April 8, 2007

The Good Carb Cookbook, Secrets of Eating Low on the Glycemic Index by Sandra Woodruff, M.S., R.D.

With all the low-carb plans available, and more showing up every month, there are bound to be differing opinions on what constitutes "good" carbs and "bad" carbs. However, all low carbers seem to agree that some carbohydrates impact harder than others--and this varies according to each individual's physical make-up.

In The Good Carb Cookbook, Secrets of Eating Low on the Glycemic Index by Sandra Woodruff, M.S., R.D. (Avery, 2001), Ms. Woodruff takes the subject from introduction, through getting acquainted with different high fiber/low GI grains and foods, to living with good carbs, while providing interesting, informative, and sometimes debate-able, facts.

Published back in 2001, some of the information provided in this 312-page book was ahead of its time, just recently becoming known on a wider arena. However, there are passages that contain some "early" perceptions of low carb. Bottom line, though, is the focus on the balance of "good" and/or healthy carbs and looking for the highest nutrition choices available. The Good Carb Cookbook provides some good, solid nutritional information, details on the Glycemic index and providing strategies and tips. Personally, I enjoyed reading about fiber and the nutritional elements of individual grains, nuts and seeds, but I could not agree with all of Ms. Woodruff's advice or opinions regarding fats.

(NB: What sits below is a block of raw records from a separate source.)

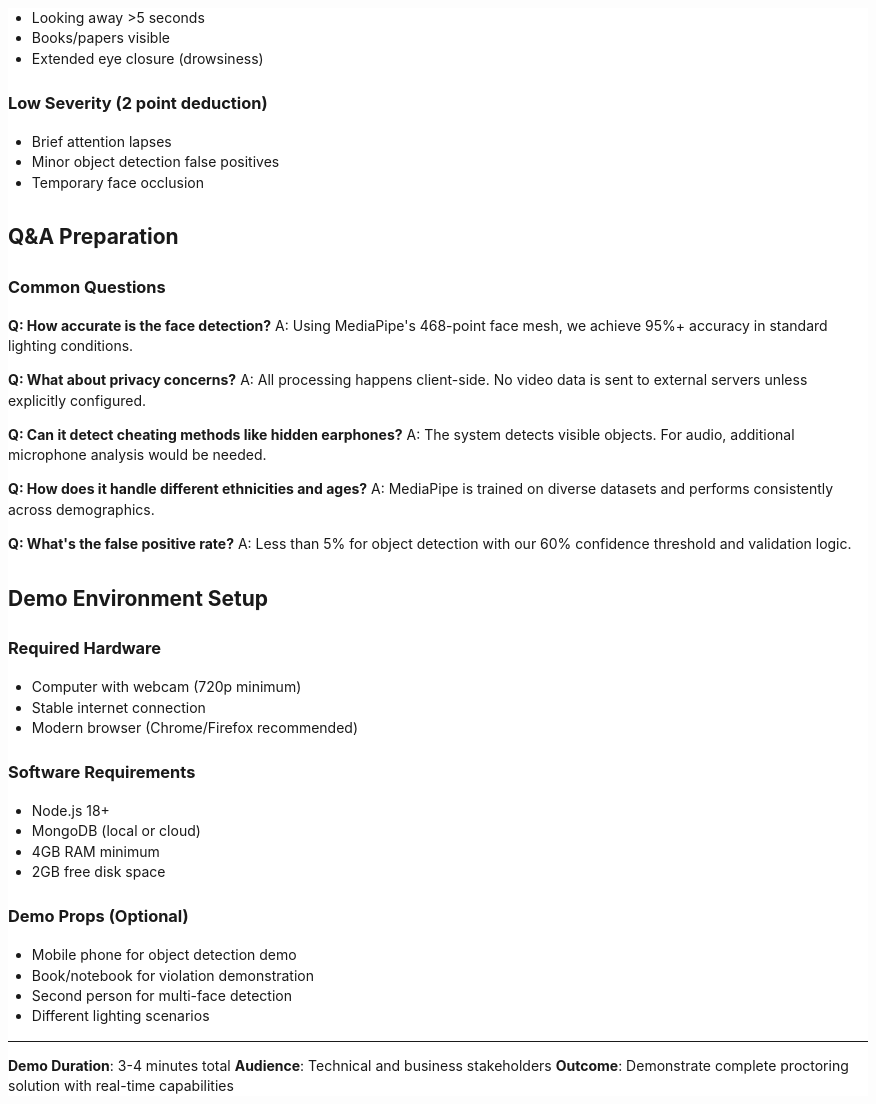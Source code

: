 -   Looking away >5 seconds
-   Books/papers visible
-   Extended eye closure (drowsiness)

### Low Severity (2 point deduction)

-   Brief attention lapses
-   Minor object detection false positives
-   Temporary face occlusion

## Q&A Preparation

### Common Questions

**Q: How accurate is the face detection?**
A: Using MediaPipe's 468-point face mesh, we achieve 95%+ accuracy in standard lighting conditions.

**Q: What about privacy concerns?**
A: All processing happens client-side. No video data is sent to external servers unless explicitly configured.

**Q: Can it detect cheating methods like hidden earphones?**
A: The system detects visible objects. For audio, additional microphone analysis would be needed.

**Q: How does it handle different ethnicities and ages?**
A: MediaPipe is trained on diverse datasets and performs consistently across demographics.

**Q: What's the false positive rate?**
A: Less than 5% for object detection with our 60% confidence threshold and validation logic.

## Demo Environment Setup

### Required Hardware

-   Computer with webcam (720p minimum)
-   Stable internet connection
-   Modern browser (Chrome/Firefox recommended)

### Software Requirements

-   Node.js 18+
-   MongoDB (local or cloud)
-   4GB RAM minimum
-   2GB free disk space

### Demo Props (Optional)

-   Mobile phone for object detection demo
-   Book/notebook for violation demonstration
-   Second person for multi-face detection
-   Different lighting scenarios

---

**Demo Duration**: 3-4 minutes total
**Audience**: Technical and business stakeholders
**Outcome**: Demonstrate complete proctoring solution with real-time capabilities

The recipe portion of the book, almost 200 pages, includes chapters such as, Breakfast and Brunch Favorites, Hors D'Oeuvres with a Difference, Heartwarming Soups, Savvy Sandwiches, Pasta Perfection, and Delectable Desserts, among others. The recipes are straightforward and written in a traditional format, each with a list of nutritional facts (calories, carbs, cholesterol, fat, fiber, protein, sodium, calcium and GI rating). Ms. Woodruff's recipes tend to be low fat, medium to high fiber, low on the GI scale, with low "budgeted" use of sugar (no sugar substitutes used) and moderate to low carb grams in the mid-30s range on average.

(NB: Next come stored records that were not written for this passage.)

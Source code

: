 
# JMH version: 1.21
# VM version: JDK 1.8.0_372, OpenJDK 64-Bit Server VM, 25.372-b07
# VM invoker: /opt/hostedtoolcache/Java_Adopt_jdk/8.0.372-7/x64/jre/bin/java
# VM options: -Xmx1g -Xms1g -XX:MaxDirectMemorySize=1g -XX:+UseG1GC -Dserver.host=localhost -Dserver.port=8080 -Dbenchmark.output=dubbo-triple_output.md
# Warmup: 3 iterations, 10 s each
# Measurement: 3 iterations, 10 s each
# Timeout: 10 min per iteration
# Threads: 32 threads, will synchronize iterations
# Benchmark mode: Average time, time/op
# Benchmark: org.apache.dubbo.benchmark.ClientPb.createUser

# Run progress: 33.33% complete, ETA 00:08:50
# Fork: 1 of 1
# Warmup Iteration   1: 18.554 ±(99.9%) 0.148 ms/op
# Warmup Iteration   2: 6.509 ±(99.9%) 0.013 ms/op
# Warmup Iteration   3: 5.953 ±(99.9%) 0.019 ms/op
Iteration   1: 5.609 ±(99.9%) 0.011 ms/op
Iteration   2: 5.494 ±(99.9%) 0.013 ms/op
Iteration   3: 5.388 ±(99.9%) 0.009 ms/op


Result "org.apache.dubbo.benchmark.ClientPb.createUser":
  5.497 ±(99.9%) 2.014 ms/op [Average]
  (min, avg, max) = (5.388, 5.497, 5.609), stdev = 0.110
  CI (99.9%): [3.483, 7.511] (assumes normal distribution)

For those of you who low carb on a maintenance level or those who are not sensitive to grains and believe in the benefits of whole grains and rich fiber, The Good Carb Cookbook offers a nice variety of recipes that focus on nutrition and low GI impact. It would not be very helpful for those on the Atkins Nutritional Plan, pro-fat, or very low carb plans. But it would fit well with some of the other plans out there, or for those who want to eliminate "useless" carbs such as white flour, but not live without pasta, beans or whole wheat. To summarize, The Good Carb Cookbook is a moderate carb plan that advocates taking a nutrition-rich approach to eating, promoting the elimination of useless carbs and concentrating on taking in foods that benefit the body as well as please the taste buds.

The Good Carb Cookbook might be a good selection for those who want to modify unhealthy diets without drastic changes, and those who have reached their low carb goals and are maintaining a healthy low-carb lifestyle.